Patent law? It’s all about Apples, Newton and iPads; why even free marketeers need IP protections

“As regular readers will know, I’m about as froth-mouthed free market as it is possible to get without descending into Randian lunacy,” Tim Worstall writes for The Register. “Yet even I support government interventions into the economy at times: it’s only the times and methods used that are to be argued about.”

“A case in point is the existence of the patent system,” Worstall writes. “I’m not about to claim that everything is peachy with the system we currently have, but this is a walk through of why economists, and yes, even froth-mouthed free marketeers, think that we need something like it – even if not exactly what we’ve got.”

“The basic problem is something called ‘public goods,'” Worstall writes. “No, these are not things that the public likes, nor what the public wants. Nor is it particularly the things that would be good for the public. It’s, strictly speaking in the jargon, things that are non-excludable and non-rivalrous. In any form of a free market or capitalist system (the two are very different ideas: one refers to how goods and services are distributed, the second to who owns the productive assets) these public goods also pose a particularly thorny problem.”

Much more in the full article here.

12 Comments

    1. Theory what a word but a bother like no other as it takes a man out of himself and far gone, flitting with his will-o-the-wisp thoughts through a grey wet landscape to some fecund meadow overrun by centaurs and fauns of logic he claims a consummation so perversely wished, even as stroking fingers coax the dreamer from the tar-black Stygian water; madness is cancelled by sweet acquiescence and I am here yes I am Yes.

        1. Undoubtedly. I haven’t yet won the Nobel Prize for Literature as Faulkner did. Nor did James Joyce, whose Blooming soliloquy I paraphrased. (Crabapple at least would have approved.) Since my stylings aren’t appreciated, perhaps I should stick to idiot doggerel or efficient algorithms. Or fashion advice. The Internet welcomes even discredited outcasts. Goodbye.
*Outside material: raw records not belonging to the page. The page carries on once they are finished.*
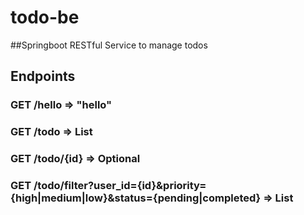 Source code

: # todo-be
##Springboot RESTful Service to manage todos


## Endpoints

### GET /hello => "hello"

### GET /todo => List<Todo>

### GET /todo/{id} => Optional<Todo>

### GET /todo/filter?user_id={id}&priority={high|medium|low}&status={pending|completed} => List<Todo>
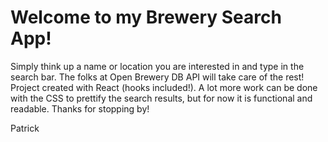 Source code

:# Welcome to my Brewery Search App!

Simply think up a name or location you are interested in and type in the search bar. The folks at Open Brewery DB API will take care of the rest! Project created with React (hooks included!). A lot more work can be done with the CSS to prettify the search results, but for now it is functional and readable. Thanks for stopping by!

Patrick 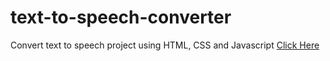 # text-to-speech-converter
Convert text to speech project using HTML, CSS and Javascript
<a href="https://rakkkkkesh.github.io/text-to-speech-converter/">Click Here</a>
        2. I for one know I would enjoy reading anything you write, dear goddess.

          Meanwhile, there certainly is a market for idiot doggrel. That terrible tug-of-war within: Whether to lazily churn out housewife romance tomes, or work for a living and write actual literature worthy of the ages. The first option makes lots of money. The second option makes lots of angst and stress but maintains one’s integrity, growth and imagination. Money. Quality. Money. Quality. Which shall it be?

          And please NEVER say ‘Goodbye’. Just say you’ll look me up again some day. (^_^)
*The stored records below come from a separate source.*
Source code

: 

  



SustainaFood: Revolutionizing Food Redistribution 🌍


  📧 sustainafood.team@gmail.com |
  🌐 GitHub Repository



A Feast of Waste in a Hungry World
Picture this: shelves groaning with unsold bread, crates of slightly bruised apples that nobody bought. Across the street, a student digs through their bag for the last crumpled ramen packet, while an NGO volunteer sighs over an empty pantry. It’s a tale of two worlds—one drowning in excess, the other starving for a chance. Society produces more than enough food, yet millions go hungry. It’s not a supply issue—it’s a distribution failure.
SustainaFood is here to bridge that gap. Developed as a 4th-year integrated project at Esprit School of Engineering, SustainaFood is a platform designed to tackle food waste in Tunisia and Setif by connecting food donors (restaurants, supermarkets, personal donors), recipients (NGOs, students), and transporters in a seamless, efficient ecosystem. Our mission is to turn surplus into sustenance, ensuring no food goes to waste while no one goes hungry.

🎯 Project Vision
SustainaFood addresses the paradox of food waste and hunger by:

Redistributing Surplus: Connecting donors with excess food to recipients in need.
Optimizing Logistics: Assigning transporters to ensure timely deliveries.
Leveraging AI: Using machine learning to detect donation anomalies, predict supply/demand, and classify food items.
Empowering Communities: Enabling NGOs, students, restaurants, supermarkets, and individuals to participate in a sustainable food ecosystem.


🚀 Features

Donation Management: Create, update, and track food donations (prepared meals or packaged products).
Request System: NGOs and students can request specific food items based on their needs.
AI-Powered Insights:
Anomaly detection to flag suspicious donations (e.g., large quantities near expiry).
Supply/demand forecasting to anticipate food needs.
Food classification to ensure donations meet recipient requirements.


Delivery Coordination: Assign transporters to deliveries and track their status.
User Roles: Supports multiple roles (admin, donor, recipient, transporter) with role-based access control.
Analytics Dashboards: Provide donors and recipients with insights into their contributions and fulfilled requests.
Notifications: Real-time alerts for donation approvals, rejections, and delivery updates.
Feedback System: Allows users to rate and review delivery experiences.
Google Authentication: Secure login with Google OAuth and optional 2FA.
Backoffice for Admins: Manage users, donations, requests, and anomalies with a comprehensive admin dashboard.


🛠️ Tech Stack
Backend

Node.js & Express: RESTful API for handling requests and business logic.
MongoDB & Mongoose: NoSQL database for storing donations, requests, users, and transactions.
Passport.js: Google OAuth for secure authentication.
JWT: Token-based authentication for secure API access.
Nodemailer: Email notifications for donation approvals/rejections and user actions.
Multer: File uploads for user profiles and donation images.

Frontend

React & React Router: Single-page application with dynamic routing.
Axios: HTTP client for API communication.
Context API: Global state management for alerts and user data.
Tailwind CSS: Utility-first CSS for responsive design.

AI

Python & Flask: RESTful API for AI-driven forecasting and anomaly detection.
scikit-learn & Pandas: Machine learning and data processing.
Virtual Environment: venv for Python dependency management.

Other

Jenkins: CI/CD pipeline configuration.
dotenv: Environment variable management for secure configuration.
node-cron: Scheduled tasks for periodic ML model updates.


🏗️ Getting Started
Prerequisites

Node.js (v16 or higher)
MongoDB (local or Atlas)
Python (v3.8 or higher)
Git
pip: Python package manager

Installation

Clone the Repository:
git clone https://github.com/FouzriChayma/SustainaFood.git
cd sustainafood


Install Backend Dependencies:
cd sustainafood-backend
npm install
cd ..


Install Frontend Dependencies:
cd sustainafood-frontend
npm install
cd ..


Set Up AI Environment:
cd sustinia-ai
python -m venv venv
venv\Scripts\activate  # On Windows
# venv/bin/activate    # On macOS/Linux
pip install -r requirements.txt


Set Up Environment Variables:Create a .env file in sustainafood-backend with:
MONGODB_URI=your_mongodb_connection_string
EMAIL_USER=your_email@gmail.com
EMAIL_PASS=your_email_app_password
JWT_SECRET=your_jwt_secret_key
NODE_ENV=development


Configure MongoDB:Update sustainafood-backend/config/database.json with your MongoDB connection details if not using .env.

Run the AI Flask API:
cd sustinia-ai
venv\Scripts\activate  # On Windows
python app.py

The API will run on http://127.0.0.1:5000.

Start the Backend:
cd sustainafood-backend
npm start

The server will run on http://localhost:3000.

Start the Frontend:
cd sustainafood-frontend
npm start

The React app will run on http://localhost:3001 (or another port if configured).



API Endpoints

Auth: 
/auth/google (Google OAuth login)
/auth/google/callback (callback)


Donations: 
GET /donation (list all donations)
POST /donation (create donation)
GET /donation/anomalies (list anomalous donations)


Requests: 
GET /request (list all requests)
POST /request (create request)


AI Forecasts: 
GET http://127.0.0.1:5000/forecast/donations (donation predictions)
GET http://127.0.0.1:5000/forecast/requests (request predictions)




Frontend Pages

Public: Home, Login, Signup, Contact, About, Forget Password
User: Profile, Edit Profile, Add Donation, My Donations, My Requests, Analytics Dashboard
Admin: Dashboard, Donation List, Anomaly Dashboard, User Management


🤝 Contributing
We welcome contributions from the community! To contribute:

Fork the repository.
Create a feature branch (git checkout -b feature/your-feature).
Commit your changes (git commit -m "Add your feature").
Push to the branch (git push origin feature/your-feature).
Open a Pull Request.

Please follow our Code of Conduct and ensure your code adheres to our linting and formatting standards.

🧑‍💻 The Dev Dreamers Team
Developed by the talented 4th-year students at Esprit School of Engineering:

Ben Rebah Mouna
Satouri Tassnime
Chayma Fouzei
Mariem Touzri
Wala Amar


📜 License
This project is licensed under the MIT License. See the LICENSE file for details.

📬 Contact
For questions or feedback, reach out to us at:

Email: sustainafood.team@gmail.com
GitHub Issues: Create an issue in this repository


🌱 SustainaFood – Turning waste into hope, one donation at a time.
  1. I was going to complement Tim Warstall for not lowering himself to using cockney insult lingo, but oops:

    So how in buggery can I make my money back now?

    It’s a journalism status symbol in London, or something. Meanwhile, in the rest of the world, it’s just Brit trash blahblah, ever lowering The Register’s reputation for professionalism, like they’d ever care to be professional.

    I put The Register on a par with Ars Technica. Ars can’t help themselves from posting Crap Science articles then vehemently defending their blunders in public. The Register can’t help insulting and perturbing their readers with gutter snipe blether. These days, I don’t bother much with either site. (Except Dan Goodin at Ars. Excellent researcher and writer).